As the son of legend-of-the-scene Des Renford, I guess marathon swimming was all but an inevitable pursuit for you?

It sounds weird, but I’m actually an accidental marathon swimmer. Even though I’m Des’ son and there were a lot of expectations on me, I had no intentions whatsoever of getting into the sport. I dabbled in it in the early ‘90s when Dad conned me into a four-way relay crossing of the Channel, but I didn’t really enjoy it, to be honest. But in late 2006, at 45 years of age, on what would’ve been Dad’s 80th birthday, I took a redundancy from work, got a good payout and said to my wife: “I think I want to swim the English Channel.” At the time she was seven months pregnant and I had no job. She just stared at me. So I said, “And maybe after the swim we can live in France for a few months?” She said, “Start training.” She got her villa in the south of France for four months ...

Did your father complete the Triple Crown?

There wasn’t really a triple crown around in those days. It’s something that’s only really become prominent in the early 1990s with the growth of marathon swimming. In the 1960s and ‘70s, when Dad was swimming, I’m not sure he was even considered a sportsman. He certainly thought he was a sportsman, and there’s no doubt he was, but there was a novelty about marathon swimming in those days. Now things have taken a much different direction ‒ it’s even an Olympic sport.

You first had a crack at the Triple Crown back in 2009 with your initial attempt at the Catalina Channel ...

Well, I wasn’t really aware of the significance of the Triple Crown until I’d swum the English Channel and Manhattan Island, and a couple of American friends suggested I have a shot at the Triple Crown. So I started Googling and discovered there’ve only been two Aussies who’ve done it ‒ James Pittar, a blind marathon swimmer, and Penny Palfrey, a remarkable swimmer who’s doing some extraordinary things out in the open water. I thought, “I know these two swimmers, I admire them, and to be number-three behind them would be fantastic.”

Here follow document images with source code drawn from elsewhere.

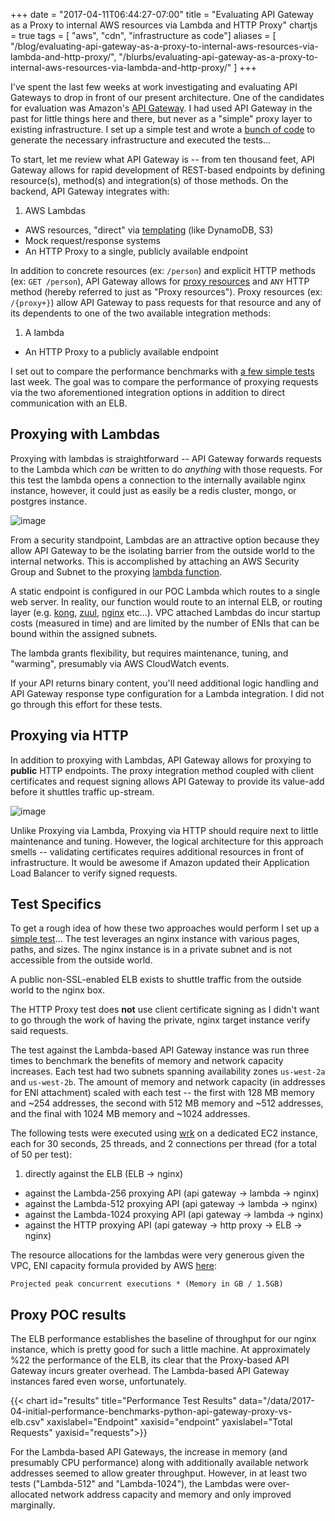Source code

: +++
date = "2017-04-11T06:44:27-07:00"
title = "Evaluating API Gateway as a Proxy to internal AWS resources via Lambda and HTTP Proxy"
chartjs = true
tags = [ "aws", "cdn", "infrastructure as code"]
aliases = [ "/blog/evaluating-api-gateway-as-a-proxy-to-internal-aws-resources-via-lambda-and-http-proxy/", "/blurbs/evaluating-api-gateway-as-a-proxy-to-internal-aws-resources-via-lambda-and-http-proxy/" ]
+++

I've spent the last few weeks at work investigating and evaluating API Gateways to drop in front of our present
architecture. One of the candidates for evaluation was Amazon's [API Gateway](https://aws.amazon.com/api-gateway/).
I had used API Gateway in the past for little things here and there, but never as a "simple" proxy layer to existing
infrastructure. I set up a simple test and wrote a [bunch of code](https://github.com/joshdurbin/aws_api_gateway_proxy_vs_lambda_vs_direct_elb_performance_benchmark) to generate the necessary infrastructure and executed
 the tests...

To start, let me review what API Gateway is -- from ten thousand feet, API Gateway allows for rapid development of
REST-based endpoints by defining resource(s), method(s) and integration(s) of those methods. On the backend, API Gateway
integrates with:

1. AWS Lambdas
- AWS resources, "direct" via [templating](http://docs.aws.amazon.com/apigateway/latest/developerguide/api-gateway-mapping-template-reference.html) (like DynamoDB, S3)
- Mock request/response systems
- An HTTP Proxy to a single, publicly available endpoint

In addition to concrete resources (ex: `/person`) and explicit HTTP methods (ex: `GET /person`), API Gateway allows for
[proxy resources](http://docs.aws.amazon.com/apigateway/latest/developerguide/api-gateway-set-up-simple-proxy.html) and `ANY` HTTP method (hereby referred to just as "Proxy resources").
Proxy resources (ex: `/{proxy+}`) allow API Gateway to pass requests for that resource and any of its dependents to one of the two available integration methods:

1. A lambda
- An HTTP Proxy to a publicly available endpoint

I set out to compare the performance benchmarks with [a few simple tests](https://github.com/joshdurbin/aws_api_gateway_proxy_vs_lambda_vs_direct_elb_performance_benchmark/blob/master/siege_load_test.sh) last week. The goal was to compare the
  performance of proxying requests via the two aforementioned integration options in addition to direct communication
  with an ELB.

## Proxying with Lambdas

Proxying with lambdas is straightforward -- API Gateway forwards requests to the Lambda which _can_ be written to
  do _anything_ with those requests. For this test the lambda opens a connection to the internally available nginx instance,
  however, it could just as easily be a redis cluster, mongo, or postgres instance.

![image](/img/2017-04-initial-performance-benchmarks-python-api-gateway-proxy-vs-elb/api_gateway_proxy_lambda.png)

From a security standpoint, Lambdas are an attractive option because they allow API Gateway to be the isolating barrier
  from the outside world to the internal networks. This is accomplished by attaching an AWS Security Group and Subnet
  to the proxying [lambda function](https://github.com/joshdurbin/aws_api_gateway_proxy_vs_lambda_vs_direct_elb_performance_benchmark/proxy.py).

A static endpoint is configured in our POC Lambda which routes to a single web server. In reality, our function would route to an internal
  ELB, or routing layer (e.g. [kong](https://getkong.org/), [zuul](https://github.com/Netflix/zuul), [nginx](https://nginx.org/) etc...).
  VPC attached Lambdas do incur startup costs (measured in time) and are limited by the number of ENIs that can be bound within
  the assigned subnets.

The lambda grants flexibility, but requires maintenance, tuning, and "warming", presumably via AWS CloudWatch events.

If your API returns binary content, you'll need additional logic handling and API Gateway response type configuration for a
  Lambda integration. I did not go through this effort for these tests.

## Proxying via HTTP

In addition to proxying with Lambdas, API Gateway allows for proxying to **public** HTTP endpoints. The proxy integration
  method coupled with client certificates and request signing allows API Gateway to provide its value-add before it
  shuttles traffic up-stream.

![image](/img/2017-04-initial-performance-benchmarks-python-api-gateway-proxy-vs-elb/api_gateway_proxy_client_certificate.png)

Unlike Proxying via Lambda, Proxying via HTTP should require next to little maintenance and tuning. However, the logical architecture
  for this approach smells -- validating certificates requires additional resources in front of infrastructure. It would
  be awesome if Amazon updated their Application Load Balancer to verify signed requests.

## Test Specifics

To get a rough idea of how these two approaches would perform I set up a [simple test](https://github.com/joshdurbin/aws_api_gateway_proxy_vs_lambda_vs_direct_elb_performance_benchmark/blob/master/siege_load_test.sh)... The test leverages an
nginx instance with various pages, paths, and sizes. The nginx instance is in a private subnet and is not
accessible from the outside world.

A public non-SSL-enabled ELB exists to shuttle traffic from the outside world to the nginx box.

The HTTP Proxy test does **not** use client certificate signing as I didn't want to go through the work of having the private,
  nginx target instance verify said requests.

The test against the Lambda-based API Gateway instance was run three times to benchmark the benefits of memory and network
  capacity increases. Each test had two subnets spanning availability zones `us-west-2a` and `us-west-2b`. The amount
  of memory and network capacity (in addresses for ENI attachment) scaled with each test -- the first with 128 MB memory
  and ~254 addresses, the second with 512 MB memory and ~512 addresses, and the final with 1024 MB memory and ~1024 addresses.  

The following tests were executed using [wrk](https://github.com/wg/wrk) on a dedicated EC2 instance, each for
  30 seconds, 25 threads, and 2 connections per thread (for a total of 50 per test):

1. directly against the ELB (ELB -> nginx)
- against the Lambda-256 proxying API (api gateway -> lambda -> nginx)
- against the Lambda-512 proxying API (api gateway -> lambda -> nginx)
- against the Lambda-1024 proxying API (api gateway -> lambda -> nginx)
- against the HTTP proxying API (api gateway -> http proxy -> ELB -> nginx)

The resource allocations for the lambdas were very generous given the VPC, ENI capacity formula provided by AWS [here](http://docs.aws.amazon.com/lambda/latest/dg/vpc.html):

```text
Projected peak concurrent executions * (Memory in GB / 1.5GB)
```  

## Proxy POC results

The ELB performance establishes the baseline of throughput for our nginx instance, which is pretty good for
  such a little machine. At approximately %22 the performance of the ELB, its clear that the
  Proxy-based API Gateway incurs greater overhead. The Lambda-based API Gateway instances fared even worse, unfortunately.

{{< chart id="results" title="Performance Test Results" data="/data/2017-04-initial-performance-benchmarks-python-api-gateway-proxy-vs-elb.csv" xaxislabel="Endpoint" xaxisid="endpoint" yaxislabel="Total Requests" yaxisid="requests">}}

For the Lambda-based API Gateways, the increase in memory (and presumably CPU performance) along with additionally
  available network addresses seemed to allow greater throughput. However, in at least two tests ("Lambda-512" and "Lambda-1024"),
  the Lambdas were over-allocated network address capacity and memory and only improved marginally.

So in 2009 I went over for my first attempt in what can only be described as perfect conditions. We were gifted a beautiful night. But a combination of food poisoning from a wild mushroom risotto I ate just before the swim and also a nasty bout of sea sickness pushed me over the edge. I started vomiting about an hour in, after the first feed, and that continued for the next three and a half hours. At that point I made my own decision to pull the pin ...

[Tony interrupts: “But it wasn’t just normal vomiting. It was violent. I’m telling you, you’ve never seen anything like it. It was every third or fourth stroke. Incredible ... ”]

I was disappointed after that, but it was never something that played on my mind. It wasn’t unfinished business; it wasn’t something that was going to sit with me for the rest of my life. But then my wife asked me if I wanted a party for my 50th birthday. Not really ... Then she said, “I think you should go back and do Catalina.”